Far be it from me to suggest a kinship with a Nobel Prize-winning author, but Orhan Pamuk and I do have something in common: a love for small museums.
While big institutions such as the Louvre or the Uffizi can sometimes leave me cold, I rarely miss the chance to check out a small town's dustiest collection of ephemera. On a trip last fall to the Western U.S., I even entertained idle fantasies of apprenticing myself to whoever ran the historical society in Silverton, a miniscule old mining town that I adored, and then taking over the museum once she (for it surely is an elderly she) retired.
The Türk-İslam Eserleri Müzesi (Turkish and Islamic Arts Museum) in Edirne will always have a special place in my heart for its utterly random assortment of Ottoman pistols, photos of famous oil wrestlers, illustrated Korans, and a local professor's collection of handwoven socks. Yes, seriously: socks. As will the Malatya Museum, where the guards said "Maşallah!" upon encountering a Turkish-speaking yabancı, as if they hadn't had a visitor all week and a foreign one maybe ever. They fell all over themselves to tell me what the "must-see" exhibits were. To be honest (sorry, guys), I found them mostly forgettable, but I'll always remember one of the guards bringing me a Turkish coffee to sip as I looked at the old coins and earthenware pottery.
The phenomenon seems to work in big cities too, as long as you get off the beaten track a bit.
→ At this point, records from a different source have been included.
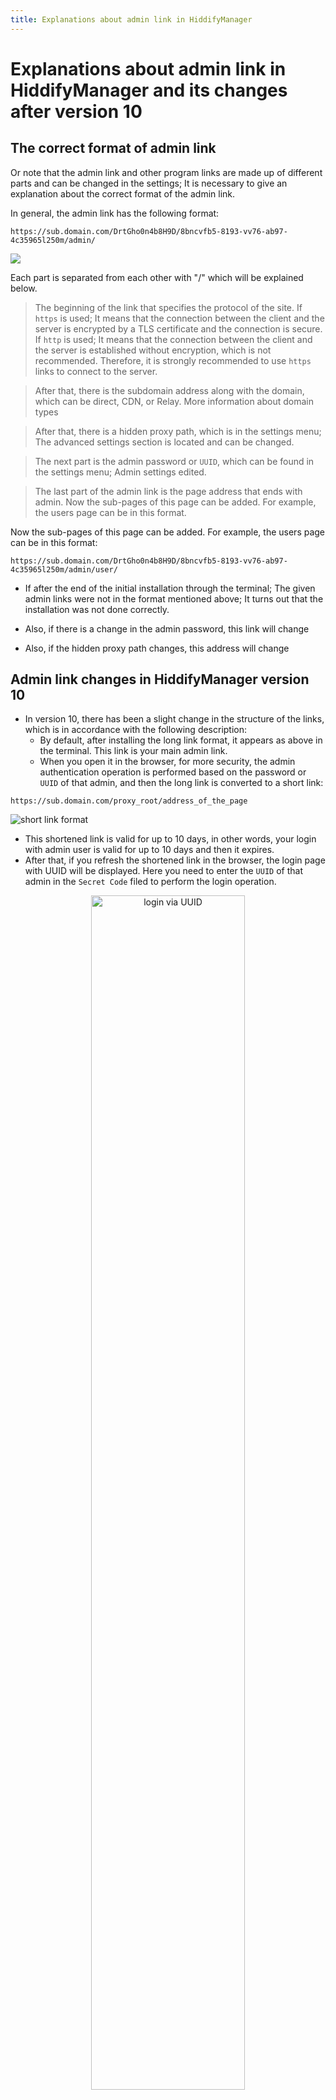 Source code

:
 ```yaml
---
title: Explanations about admin link in HiddifyManager
---
```


<div dir="ltr" markdown="1">
  
# Explanations about admin link in HiddifyManager and its changes after version 10
## The correct format of admin link
Or note that the admin link and other program links are made up of different parts and can be changed in the settings; It is necessary to give an explanation about the correct format of the admin link.

In general, the admin link has the following format:

`https://sub.domain.com/DrtGho0n4b8H9D/8bncvfb5-8193-vv76-ab97-4c35965l250m/admin/`

![](https://user-images.githubusercontent.com/125398461/230102115-65b21ce7-bc9f-4a6f-a450-bc531ce19a31.png)


Each part is separated from each other with "/" which will be explained below.

> The beginning of the link that specifies the protocol of the site. If `https` is used; It means that the connection between the client and the server is encrypted by a TLS certificate and the connection is secure. If `http` is used; It means that the connection between the client and the server is established without encryption, which is not recommended. Therefore, it is strongly recommended to use `https` links to connect to the server.

> After that, there is the subdomain address along with the domain, which can be direct, CDN, or Relay. More information about domain types

> After that, there is a hidden proxy path, which is in the settings menu; The advanced settings section is located and can be changed.

> The next part is the admin password or `UUID`, which can be found in the settings menu; Admin settings edited.

> The last part of the admin link is the page address that ends with admin. Now the sub-pages of this page can be added. For example, the users page can be in this format.

Now the sub-pages of this page can be added. For example, the users page can be in this format:

`https://sub.domain.com/DrtGho0n4b8H9D/8bncvfb5-8193-vv76-ab97-4c35965l250m/admin/user/`

- If after the end of the initial installation through the terminal; The given admin links were not in the format mentioned above; It turns out that the installation was not done correctly.

- Also, if there is a change in the admin password, this link will change

- Also, if the hidden proxy path changes, this address will change

## Admin link changes in HiddifyManager version 10
* In version 10, there has been a slight change in the structure of the links, which is in accordance with the following description:
   * By default, after installing the long link format, it appears as above in the terminal. This link is your main admin link.
   * When you open it in the browser, for more security, the admin authentication operation is performed based on the password or `UUID` of that admin, and then the long link is converted to a short link:
     

`https://sub.domain.com/proxy_root/address_of_the_page`

![short link format](https://github.com/hiddify/hiddify.com/assets/125398461/c52bd330-65ee-4c83-b7c7-ddd05f32e6a8)


  * This shortened link is valid for up to 10 days, in other words, your login with admin user is valid for up to 10 days and then it expires.
  * After that, if you refresh the shortened link in the browser, the login page with UUID will be displayed. Here you need to enter the `UUID` of that admin in the `Secret Code` filed to perform the login operation.
  
  <div align=center>
  <img alt="login via UUID" src="https://github.com/hiddify/hiddify.com/assets/125398461/d8c66248-5b57-419e-a12f-4195501ee84c" width=70% />
  </div>
 
  * The alternative solution is to open the long link (the link that appeared in the terminal after installation) once again. In this case, you do not need to enter the UUID.
  > It is recommended to always save the long link in a place where it is available to you when needed and use it.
At the Ethnography Museum in İzmir, I got a personal tour of the collection of traditional, heavily embroidered bridal wear; delicately latticed metal coffee cups; rusty firearms; and Koran-carrying satchels. I suppose the guard may have wanted a tip, but I like to think he was just happy to have someone to whom he could show off their costumed dolls from many different countries. "Do we have one from America...? Ah, yes - cowboy!"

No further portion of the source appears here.